**Task item:**
For each line below that contains the word "REFERENCES", make a copy.

Pictures paired with source code
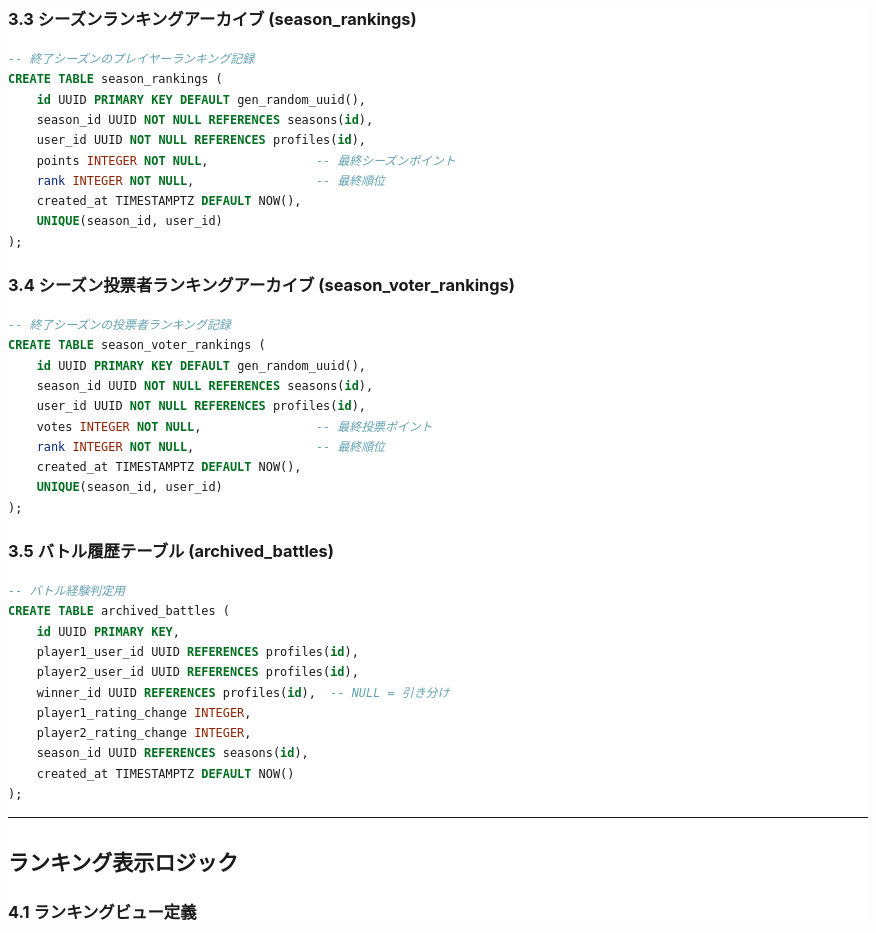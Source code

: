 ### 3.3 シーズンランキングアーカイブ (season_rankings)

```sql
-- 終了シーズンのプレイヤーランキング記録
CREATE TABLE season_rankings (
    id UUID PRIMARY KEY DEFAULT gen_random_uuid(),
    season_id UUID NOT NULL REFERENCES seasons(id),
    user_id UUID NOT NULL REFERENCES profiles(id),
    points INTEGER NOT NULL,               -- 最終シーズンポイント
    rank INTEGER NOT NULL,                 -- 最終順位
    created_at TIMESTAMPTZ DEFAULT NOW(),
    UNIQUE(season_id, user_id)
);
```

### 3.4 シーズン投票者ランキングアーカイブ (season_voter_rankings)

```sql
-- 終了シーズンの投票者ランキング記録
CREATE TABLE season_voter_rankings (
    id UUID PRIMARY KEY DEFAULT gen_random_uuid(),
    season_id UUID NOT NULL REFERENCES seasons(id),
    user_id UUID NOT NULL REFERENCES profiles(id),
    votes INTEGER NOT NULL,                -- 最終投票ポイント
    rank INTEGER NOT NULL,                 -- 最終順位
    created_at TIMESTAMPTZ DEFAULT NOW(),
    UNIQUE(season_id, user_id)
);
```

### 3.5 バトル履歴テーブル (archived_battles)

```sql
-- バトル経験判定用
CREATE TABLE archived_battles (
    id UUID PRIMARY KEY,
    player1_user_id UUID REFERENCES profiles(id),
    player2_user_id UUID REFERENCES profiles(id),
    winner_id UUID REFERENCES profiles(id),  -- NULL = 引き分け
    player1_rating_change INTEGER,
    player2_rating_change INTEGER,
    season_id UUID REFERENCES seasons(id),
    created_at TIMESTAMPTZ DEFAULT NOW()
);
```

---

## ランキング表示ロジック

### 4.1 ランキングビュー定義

**Answer to the problem:**
    season_id UUID NOT NULL REFERENCES seasons(id),
    user_id UUID NOT NULL REFERENCES profiles(id),
    season_id UUID NOT NULL REFERENCES seasons(id),
    user_id UUID NOT NULL REFERENCES profiles(id),
    player1_user_id UUID REFERENCES profiles(id),
    player2_user_id UUID REFERENCES profiles(id),
    winner_id UUID REFERENCES profiles(id),  -- NULL = 引き分け
    season_id UUID REFERENCES seasons(id),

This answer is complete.